Architectures in AI Agents

LangGraph offers powerful tools for building AI agents, but as agent architectures evolve, it’s essential to understand some of the advanced frameworks emerging in the field. These architectures enable more complex workflows, multi-agent interactions, and flow control. Here, we’ll explore a few key architectures, their characteristics, and their potential use cases.

Agentic workflow

Multi-Agent Architecture

Source: Github: LangGrapgh

A multi-agent architecture involves several agents working collaboratively on a shared state. Each agent can have distinct roles and tools at its disposal, but they all operate on the same underlying information. This creates a highly coordinated system where:

• Shared State: The agents continuously pass information between each other as they work, ensuring all agents are aligned.
• Complex Tasks: This setup is ideal for tasks requiring multiple phases, such as research, content creation, or technical analysis.
• Parallel Processing: Multiple agents can run in parallel, each contributing to a different part of the overall task.

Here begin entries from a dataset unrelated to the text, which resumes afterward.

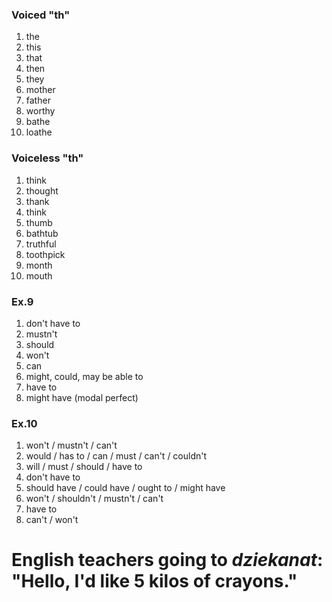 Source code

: ### Voiced "th"

1. the
2. this
3. that
4. then
5. they
6. mother
7. father
8. worthy
9. bathe
10. loathe


### Voiceless "th"

1. think
2. thought
3. thank
4. think
5. thumb
6. bathtub
7. truthful
8. toothpick
9. month
10. mouth

### Ex.9

1. don't have to
2. mustn't
3. should
4. won't
5. can
6. might, could, may be able to
7. have to
8. might have (modal perfect)

### Ex.10

1. won't / mustn't / can't
2. would / has to / can / must / can't / couldn't 
3. will / must  / should / have to
4. don't have to 
5. should have / could have / ought to / might have
6. won't / shouldn't / mustn't / can't
7. have to 
8. can't / won't 


# English teachers going to *dziekanat*: "Hello, I'd like 5 kilos of crayons." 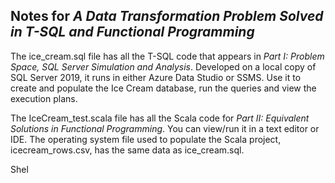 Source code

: ## Notes for _A Data Transformation Problem Solved in T-SQL and Functional Programming_

The ice_cream.sql file has all the T-SQL code that appears in _Part I: Problem Space, SQL Server Simulation and Analysis_.  Developed on a local copy of SQL Server 2019, it runs in either Azure Data Studio or SSMS.  Use it to create and populate the Ice Cream database, run the queries and view the execution plans.

The IceCream_test.scala file has all the Scala code for _Part II: Equivalent Solutions in Functional Programming_.  You can view/run it in a text editor or IDE.  The operating system file used to populate the Scala project, icecream_rows.csv, has the same data as ice_cream.sql.  

Shel
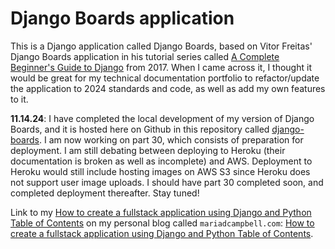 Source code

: # Django Boards application

This is a Django application called Django Boards, based on Vitor Freitas' Django Boards application in his tutorial series called [A Complete Beginner's Guide to Django](https://simpleisbetterthancomplex.com/series/beginners-guide/1.11/) from 2017. When I came across it, I thought it would be great for my technical documentation portfolio to refactor/update the application to 2024 standards and code, as well as add my own features to it.

**11.14.24**: I have completed the local development of my version of Django Boards, and it is hosted here on Github in this repository called [django-boards](https://github.com/interglobalmedia/django-boards/tree/main). I am now working on part 30, which consists of preparation for deployment. I am still debating between deploying to Heroku (their documentation is broken as well as incomplete) and AWS. Deployment to Heroku would still include hosting images on AWS S3 since Heroku does not support user image uploads. I should have part 30 completed soon, and completed deployment thereafter. Stay tuned!

Link to my [How to create a fullstack application using Django and Python Table of Contents](/blog/how-to-create-a-fullstack-application-using-django-and-python-table-of-contents) on my personal blog called `mariadcampbell.com`: [How to create a fullstack application using Django and Python Table of Contents](/blog/how-to-create-a-fullstack-application-using-django-and-python-table-of-contents). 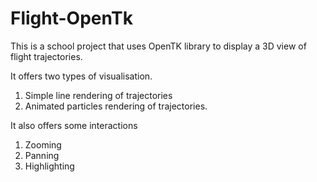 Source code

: # Flight-OpenTk

This is a school project that uses OpenTK library to display a 3D view of flight trajectories.

It offers two types of visualisation.

1. Simple line rendering of trajectories
2. Animated particles rendering of trajectories.

It also offers some interactions

1. Zooming
2. Panning
3. Highlighting

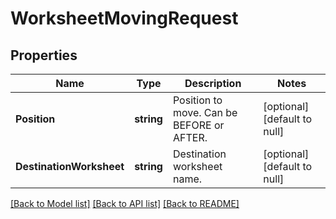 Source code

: # WorksheetMovingRequest

## Properties
Name | Type | Description | Notes
------------ | ------------- | ------------- | -------------
**Position** | **string** | Position to move. Can be BEFORE or AFTER. | [optional] [default to null]
**DestinationWorksheet** | **string** | Destination worksheet name.   | [optional] [default to null]

[[Back to Model list]](../README.md#documentation-for-models) [[Back to API list]](../README.md#documentation-for-api-endpoints) [[Back to README]](../README.md)


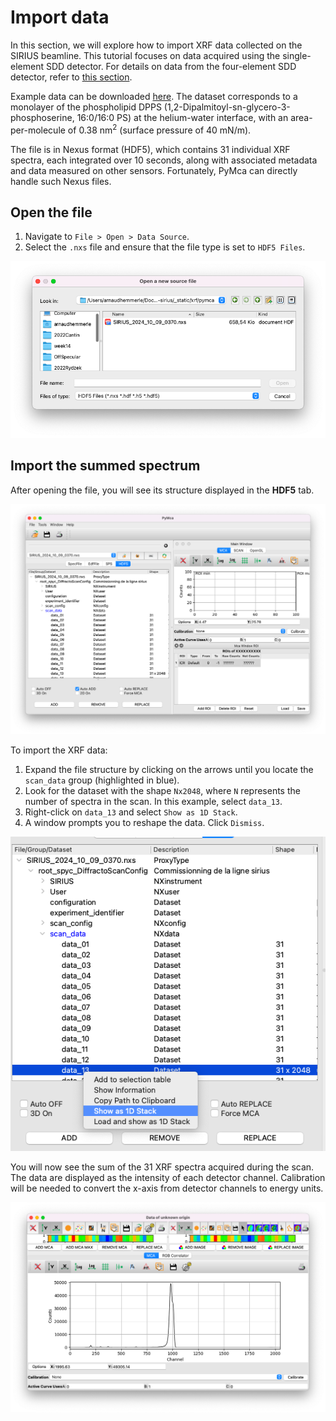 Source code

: # Import data

In this section, we will explore how to import XRF data collected on the SIRIUS beamline. This tutorial focuses on data acquired using the single-element SDD detector. For details on data from the four-element SDD detector, refer to [this section](content:four-elements-sdd).

Example data can be downloaded [here](../../../_static/xrf/pymca/SIRIUS_2024_10_09_0370.nxs). The dataset corresponds to a monolayer of the phospholipid DPPS (1,2-Dipalmitoyl-sn-glycero-3-phosphoserine, 16:0/16:0 PS) at the helium-water interface, with an area-per-molecule of 0.38 nm$^2$ (surface pressure of 40 mN/m).

The file is in Nexus format (HDF5), which contains 31 individual XRF spectra, each integrated over 10 seconds, along with associated metadata and data measured on other sensors. Fortunately, PyMca can directly handle such Nexus files.

## Open the file

1. Navigate to `File > Open > Data Source`.
2. Select the `.nxs` file and ensure that the file type is set to `HDF5 Files`.

![](images/import-data-new-data.png)

## Import the summed spectrum

After opening the file, you will see its structure displayed in the **HDF5** tab.

![](images/import-data-file-structure.png)

To import the XRF data:

1. Expand the file structure by clicking on the arrows until you locate the `scan_data` group (highlighted in blue).
2. Look for the dataset with the shape `Nx2048`, where `N` represents the number of spectra in the scan. In this example, select `data_13`.
3. Right-click on `data_13` and select `Show as 1D Stack`.
4. A window prompts you to reshape the data. Click `Dismiss`.

![](images/import-data-file-show-1d-stack.png)

You will now see the sum of the 31 XRF spectra acquired during the scan. The data are displayed as the intensity of each detector channel. Calibration will be needed to convert the x-axis from detector channels to energy units.

![](images/import-data-sum-spectrums.png)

Supervisor-Agent Architecture

Source: Github: LangGrapgh

In contrast to the multi-agent framework, a supervisor-agent architecture involves a central supervisor controlling sub-agents. Key characteristics include:

• Supervisor Control: The supervisor decides which tasks to delegate to sub-agents and passes specific inputs to each. This allows for more granular control over task execution.
• Independent Sub-Agents: Each sub-agent can maintain its own state, meaning it can operate independently of other agents.
• Powerful Supervision: Using a sophisticated LLM as the supervisor can enable intelligent decision-making and planning. This is particularly useful for tasks requiring adaptive strategies, such as project management or complex reasoning.

Flow Engineering

Source: Arxiv: Code Generation with AlphaCodium: From Prompt Engineering to Flow Engineering

Flow engineering originates from advanced research in agent architecture, particularly inspired by state-of-the-art solutions like AlphaCodium. The key idea is designing an information flow that optimizes how agents take action and make decisions. Characteristics of flow engineering include:

• Directed Flow with Loops: Tasks often follow a clear flow of steps, but certain parts of the process may involve loops where the agent iterates on a solution or revisits previous steps (e.g., refining code or re-running tests).
• Graphical Representation: Flow engineering is often visualized as a pipeline where agents or processes are represented as nodes in a graph, with certain nodes allowing for iterative refinement.
• Dynamic Adjustments: As the agent works through its tasks, it can adjust its flow based on real-time feedback or reflection on past actions.

Plan and Execute Paradigm

Source: Github: LangGrapgh

In a plan and execute style architecture, the agent explicitly creates a plan upfront and then executes it step-by-step. Key aspects of this architecture include:

• Clear Planning: The agent begins by developing a clear plan, outlining the actions it will take. This ensures a structured approach to problem-solving.
• Iterative Execution: The agent executes the plan step-by-step, possibly adjusting the plan as needed. This iterative execution ensures the agent can adapt to new information or results as it progresses.
• Task Flexibility: After each step, the agent may return to update its plan or continue executing based on feedback from the environment or task completion.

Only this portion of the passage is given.